### Problem to solve
Return each line of the records below that contains the word "mbox".

(Data extracted from a collection)

>>

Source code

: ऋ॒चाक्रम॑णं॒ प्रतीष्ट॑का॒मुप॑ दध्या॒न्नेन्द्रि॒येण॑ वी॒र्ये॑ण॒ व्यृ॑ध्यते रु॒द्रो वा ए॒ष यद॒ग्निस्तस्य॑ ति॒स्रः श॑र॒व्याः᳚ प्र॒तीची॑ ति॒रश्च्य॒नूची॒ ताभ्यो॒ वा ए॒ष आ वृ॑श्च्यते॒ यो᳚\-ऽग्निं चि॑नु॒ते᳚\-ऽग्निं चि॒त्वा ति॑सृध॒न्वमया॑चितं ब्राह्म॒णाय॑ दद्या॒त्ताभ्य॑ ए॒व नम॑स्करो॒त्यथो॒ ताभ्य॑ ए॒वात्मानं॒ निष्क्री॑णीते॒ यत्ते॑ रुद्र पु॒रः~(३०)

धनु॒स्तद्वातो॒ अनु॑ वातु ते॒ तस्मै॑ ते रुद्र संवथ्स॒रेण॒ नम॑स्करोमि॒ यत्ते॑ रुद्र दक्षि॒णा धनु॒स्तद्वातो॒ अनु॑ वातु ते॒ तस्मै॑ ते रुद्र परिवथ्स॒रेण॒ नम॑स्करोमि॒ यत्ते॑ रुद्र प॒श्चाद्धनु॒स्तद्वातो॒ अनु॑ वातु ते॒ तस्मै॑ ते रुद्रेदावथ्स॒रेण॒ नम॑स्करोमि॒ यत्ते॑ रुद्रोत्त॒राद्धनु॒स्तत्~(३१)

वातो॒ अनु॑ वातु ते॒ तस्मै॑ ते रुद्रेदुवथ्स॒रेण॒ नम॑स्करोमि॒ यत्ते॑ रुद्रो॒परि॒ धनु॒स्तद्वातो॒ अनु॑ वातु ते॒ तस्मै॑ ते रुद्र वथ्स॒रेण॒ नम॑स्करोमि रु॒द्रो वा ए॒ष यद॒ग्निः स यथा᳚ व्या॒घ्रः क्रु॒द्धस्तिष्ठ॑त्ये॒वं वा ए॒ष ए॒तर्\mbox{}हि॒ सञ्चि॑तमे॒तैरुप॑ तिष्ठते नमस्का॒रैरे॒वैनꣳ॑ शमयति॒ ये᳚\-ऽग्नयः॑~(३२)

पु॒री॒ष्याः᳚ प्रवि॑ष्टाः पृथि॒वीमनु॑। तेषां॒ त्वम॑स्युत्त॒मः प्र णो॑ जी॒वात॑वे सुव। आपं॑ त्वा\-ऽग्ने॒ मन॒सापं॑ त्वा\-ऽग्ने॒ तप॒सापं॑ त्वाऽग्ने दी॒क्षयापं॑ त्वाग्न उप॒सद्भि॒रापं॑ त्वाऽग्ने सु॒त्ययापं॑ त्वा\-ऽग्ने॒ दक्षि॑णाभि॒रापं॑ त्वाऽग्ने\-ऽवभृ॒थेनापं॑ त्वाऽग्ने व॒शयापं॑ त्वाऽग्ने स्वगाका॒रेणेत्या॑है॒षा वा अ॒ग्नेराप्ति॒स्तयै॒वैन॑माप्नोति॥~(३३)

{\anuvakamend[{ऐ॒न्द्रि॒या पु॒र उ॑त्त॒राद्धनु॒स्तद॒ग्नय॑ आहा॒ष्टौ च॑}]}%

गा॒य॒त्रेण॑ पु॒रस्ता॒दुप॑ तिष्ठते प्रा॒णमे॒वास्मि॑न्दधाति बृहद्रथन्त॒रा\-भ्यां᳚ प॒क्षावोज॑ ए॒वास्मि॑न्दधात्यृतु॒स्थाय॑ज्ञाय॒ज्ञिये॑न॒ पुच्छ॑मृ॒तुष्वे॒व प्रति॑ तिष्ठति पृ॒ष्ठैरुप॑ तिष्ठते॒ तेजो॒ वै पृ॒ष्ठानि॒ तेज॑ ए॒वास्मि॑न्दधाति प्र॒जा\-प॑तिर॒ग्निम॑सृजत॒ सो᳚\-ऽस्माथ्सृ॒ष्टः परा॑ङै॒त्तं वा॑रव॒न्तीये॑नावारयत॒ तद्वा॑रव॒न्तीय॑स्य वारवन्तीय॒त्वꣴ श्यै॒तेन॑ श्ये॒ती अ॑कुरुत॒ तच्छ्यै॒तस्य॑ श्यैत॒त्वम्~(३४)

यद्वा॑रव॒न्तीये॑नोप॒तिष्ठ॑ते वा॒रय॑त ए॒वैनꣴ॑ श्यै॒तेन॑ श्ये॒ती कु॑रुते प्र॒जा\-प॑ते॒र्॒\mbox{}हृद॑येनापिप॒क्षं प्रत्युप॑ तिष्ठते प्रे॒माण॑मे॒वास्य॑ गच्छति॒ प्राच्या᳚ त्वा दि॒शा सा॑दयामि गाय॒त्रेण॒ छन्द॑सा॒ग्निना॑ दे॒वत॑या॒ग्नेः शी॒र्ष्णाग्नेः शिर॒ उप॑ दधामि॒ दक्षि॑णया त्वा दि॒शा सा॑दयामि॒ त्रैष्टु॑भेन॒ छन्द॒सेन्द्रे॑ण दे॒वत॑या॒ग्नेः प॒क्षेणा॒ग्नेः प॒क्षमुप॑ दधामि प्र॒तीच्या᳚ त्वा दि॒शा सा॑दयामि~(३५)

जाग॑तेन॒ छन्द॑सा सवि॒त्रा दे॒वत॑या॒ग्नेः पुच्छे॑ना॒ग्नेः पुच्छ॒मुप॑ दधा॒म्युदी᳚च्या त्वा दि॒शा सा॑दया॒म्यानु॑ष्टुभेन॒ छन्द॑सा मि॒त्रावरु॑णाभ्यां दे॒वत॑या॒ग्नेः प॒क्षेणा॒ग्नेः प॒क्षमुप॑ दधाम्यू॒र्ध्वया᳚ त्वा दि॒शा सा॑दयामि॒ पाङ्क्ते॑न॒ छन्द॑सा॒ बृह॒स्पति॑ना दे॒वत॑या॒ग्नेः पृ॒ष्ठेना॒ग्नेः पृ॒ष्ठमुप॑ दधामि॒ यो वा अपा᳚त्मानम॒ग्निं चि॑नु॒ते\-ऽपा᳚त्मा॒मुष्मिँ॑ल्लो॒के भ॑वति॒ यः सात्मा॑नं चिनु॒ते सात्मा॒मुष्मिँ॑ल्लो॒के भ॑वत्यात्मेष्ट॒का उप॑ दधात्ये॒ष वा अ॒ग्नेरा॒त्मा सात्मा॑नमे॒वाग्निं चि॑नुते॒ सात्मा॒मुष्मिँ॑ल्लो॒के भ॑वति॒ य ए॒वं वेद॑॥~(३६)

<<

### Output below
वातो॒ अनु॑ वातु ते॒ तस्मै॑ ते रुद्रेदुवथ्स॒रेण॒ नम॑स्करोमि॒ यत्ते॑ रुद्रो॒परि॒ धनु॒स्तद्वातो॒ अनु॑ वातु ते॒ तस्मै॑ ते रुद्र वथ्स॒रेण॒ नम॑स्करोमि रु॒द्रो वा ए॒ष यद॒ग्निः स यथा᳚ व्या॒घ्रः क्रु॒द्धस्तिष्ठ॑त्ये॒वं वा ए॒ष ए॒तर्\mbox{}हि॒ सञ्चि॑तमे॒तैरुप॑ तिष्ठते नमस्का॒रैरे॒वैनꣳ॑ शमयति॒ ये᳚\-ऽग्नयः॑~(३२)
यद्वा॑रव॒न्तीये॑नोप॒तिष्ठ॑ते वा॒रय॑त ए॒वैनꣴ॑ श्यै॒तेन॑ श्ये॒ती कु॑रुते प्र॒जा\-प॑ते॒र्॒\mbox{}हृद॑येनापिप॒क्षं प्रत्युप॑ तिष्ठते प्रे॒माण॑मे॒वास्य॑ गच्छति॒ प्राच्या᳚ त्वा दि॒शा सा॑दयामि गाय॒त्रेण॒ छन्द॑सा॒ग्निना॑ दे॒वत॑या॒ग्नेः शी॒र्ष्णाग्नेः शिर॒ उप॑ दधामि॒ दक्षि॑णया त्वा दि॒शा सा॑दयामि॒ त्रैष्टु॑भेन॒ छन्द॒सेन्द्रे॑ण दे॒वत॑या॒ग्नेः प॒क्षेणा॒ग्नेः प॒क्षमुप॑ दधामि प्र॒तीच्या᳚ त्वा दि॒शा सा॑दयामि~(३५)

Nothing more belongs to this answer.